EXTRACTED DATA ->
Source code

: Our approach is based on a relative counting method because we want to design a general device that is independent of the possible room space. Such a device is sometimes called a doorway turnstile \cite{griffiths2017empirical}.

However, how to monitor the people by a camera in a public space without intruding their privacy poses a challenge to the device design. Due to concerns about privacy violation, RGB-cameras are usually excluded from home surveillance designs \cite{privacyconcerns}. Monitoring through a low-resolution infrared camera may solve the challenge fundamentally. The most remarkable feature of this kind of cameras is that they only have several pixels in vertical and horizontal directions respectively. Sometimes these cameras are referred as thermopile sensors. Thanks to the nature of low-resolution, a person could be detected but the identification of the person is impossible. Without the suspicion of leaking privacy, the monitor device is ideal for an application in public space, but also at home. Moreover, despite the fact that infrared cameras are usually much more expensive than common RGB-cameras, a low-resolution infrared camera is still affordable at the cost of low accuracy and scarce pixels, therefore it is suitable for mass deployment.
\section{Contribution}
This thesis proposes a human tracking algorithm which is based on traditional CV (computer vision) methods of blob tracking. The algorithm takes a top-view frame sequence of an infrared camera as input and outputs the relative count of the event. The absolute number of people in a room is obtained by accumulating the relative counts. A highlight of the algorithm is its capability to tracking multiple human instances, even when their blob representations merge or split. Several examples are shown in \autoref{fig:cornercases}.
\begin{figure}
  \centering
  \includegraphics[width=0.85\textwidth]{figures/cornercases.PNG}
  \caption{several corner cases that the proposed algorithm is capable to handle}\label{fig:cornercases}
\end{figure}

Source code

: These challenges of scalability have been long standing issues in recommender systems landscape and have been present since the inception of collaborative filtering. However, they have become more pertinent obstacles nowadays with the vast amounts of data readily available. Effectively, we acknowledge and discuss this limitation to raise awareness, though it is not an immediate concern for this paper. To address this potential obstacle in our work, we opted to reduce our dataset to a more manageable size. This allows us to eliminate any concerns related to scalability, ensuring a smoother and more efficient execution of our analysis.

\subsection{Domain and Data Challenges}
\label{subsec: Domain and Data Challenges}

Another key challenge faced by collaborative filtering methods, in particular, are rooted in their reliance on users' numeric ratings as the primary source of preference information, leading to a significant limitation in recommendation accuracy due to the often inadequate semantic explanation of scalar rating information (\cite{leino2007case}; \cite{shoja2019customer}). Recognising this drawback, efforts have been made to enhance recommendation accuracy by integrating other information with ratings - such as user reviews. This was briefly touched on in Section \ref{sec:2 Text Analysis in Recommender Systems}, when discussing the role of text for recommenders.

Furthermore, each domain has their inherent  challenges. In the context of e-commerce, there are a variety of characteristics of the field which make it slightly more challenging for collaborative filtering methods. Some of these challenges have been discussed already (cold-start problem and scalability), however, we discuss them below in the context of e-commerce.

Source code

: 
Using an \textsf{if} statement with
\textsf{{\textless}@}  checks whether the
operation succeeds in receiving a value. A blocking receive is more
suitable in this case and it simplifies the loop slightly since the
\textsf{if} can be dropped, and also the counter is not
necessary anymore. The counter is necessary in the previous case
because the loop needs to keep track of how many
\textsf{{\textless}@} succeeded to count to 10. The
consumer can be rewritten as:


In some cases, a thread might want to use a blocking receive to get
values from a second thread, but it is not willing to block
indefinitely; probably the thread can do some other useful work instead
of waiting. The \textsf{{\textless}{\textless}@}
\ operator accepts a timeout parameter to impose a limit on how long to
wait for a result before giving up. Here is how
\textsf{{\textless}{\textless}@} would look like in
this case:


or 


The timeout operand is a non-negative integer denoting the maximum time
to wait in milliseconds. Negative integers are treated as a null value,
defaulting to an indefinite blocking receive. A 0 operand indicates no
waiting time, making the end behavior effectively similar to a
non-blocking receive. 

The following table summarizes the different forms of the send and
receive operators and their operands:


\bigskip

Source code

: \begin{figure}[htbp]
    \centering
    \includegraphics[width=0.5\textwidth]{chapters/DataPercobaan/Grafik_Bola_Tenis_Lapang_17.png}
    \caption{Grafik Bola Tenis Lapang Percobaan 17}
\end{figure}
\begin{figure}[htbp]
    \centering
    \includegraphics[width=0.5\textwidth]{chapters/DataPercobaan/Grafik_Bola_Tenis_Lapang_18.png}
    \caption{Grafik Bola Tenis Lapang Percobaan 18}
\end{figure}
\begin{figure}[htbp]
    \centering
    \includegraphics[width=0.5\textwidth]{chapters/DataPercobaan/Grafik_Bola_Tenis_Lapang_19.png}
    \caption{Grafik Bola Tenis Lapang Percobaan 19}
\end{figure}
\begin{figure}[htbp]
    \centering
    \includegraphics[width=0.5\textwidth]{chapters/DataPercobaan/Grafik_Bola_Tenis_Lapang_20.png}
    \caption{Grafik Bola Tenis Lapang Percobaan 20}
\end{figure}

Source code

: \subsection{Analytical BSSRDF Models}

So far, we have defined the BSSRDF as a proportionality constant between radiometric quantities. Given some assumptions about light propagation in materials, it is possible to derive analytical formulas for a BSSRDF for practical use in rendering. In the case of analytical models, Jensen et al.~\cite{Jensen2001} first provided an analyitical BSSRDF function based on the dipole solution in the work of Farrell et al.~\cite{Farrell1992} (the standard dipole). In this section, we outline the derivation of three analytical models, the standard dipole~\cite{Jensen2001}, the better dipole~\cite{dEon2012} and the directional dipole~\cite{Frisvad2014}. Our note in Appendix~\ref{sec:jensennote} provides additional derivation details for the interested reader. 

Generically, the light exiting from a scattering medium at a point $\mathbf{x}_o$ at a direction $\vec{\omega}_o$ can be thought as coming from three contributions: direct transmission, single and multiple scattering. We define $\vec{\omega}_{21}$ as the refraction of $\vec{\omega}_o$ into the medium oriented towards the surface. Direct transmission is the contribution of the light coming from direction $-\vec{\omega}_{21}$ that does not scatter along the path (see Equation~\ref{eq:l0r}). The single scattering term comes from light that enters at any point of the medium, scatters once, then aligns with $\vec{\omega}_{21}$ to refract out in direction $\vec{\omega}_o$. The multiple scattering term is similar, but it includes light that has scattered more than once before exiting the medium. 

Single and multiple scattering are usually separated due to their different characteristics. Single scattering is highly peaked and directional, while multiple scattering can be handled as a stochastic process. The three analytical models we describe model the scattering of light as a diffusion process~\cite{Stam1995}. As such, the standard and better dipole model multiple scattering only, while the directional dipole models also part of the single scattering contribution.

DIRECTIONS FOR THIS TASK -> Look above for the line with "So far, we have" and the line with "Generically, the light"; transcribe both and all lines in between, exactly, and nothing else.

RESULT OF THE EXERCISE ->
So far, we have defined the BSSRDF as a proportionality constant between radiometric quantities. Given some assumptions about light propagation in materials, it is possible to derive analytical formulas for a BSSRDF for practical use in rendering. In the case of analytical models, Jensen et al.~\cite{Jensen2001} first provided an analyitical BSSRDF function based on the dipole solution in the work of Farrell et al.~\cite{Farrell1992} (the standard dipole). In this section, we outline the derivation of three analytical models, the standard dipole~\cite{Jensen2001}, the better dipole~\cite{dEon2012} and the directional dipole~\cite{Frisvad2014}. Our note in Appendix~\ref{sec:jensennote} provides additional derivation details for the interested reader. 

Generically, the light exiting from a scattering medium at a point $\mathbf{x}_o$ at a direction $\vec{\omega}_o$ can be thought as coming from three contributions: direct transmission, single and multiple scattering. We define $\vec{\omega}_{21}$ as the refraction of $\vec{\omega}_o$ into the medium oriented towards the surface. Direct transmission is the contribution of the light coming from direction $-\vec{\omega}_{21}$ that does not scatter along the path (see Equation~\ref{eq:l0r}). The single scattering term comes from light that enters at any point of the medium, scatters once, then aligns with $\vec{\omega}_{21}$ to refract out in direction $\vec{\omega}_o$. The multiple scattering term is similar, but it includes light that has scattered more than once before exiting the medium. 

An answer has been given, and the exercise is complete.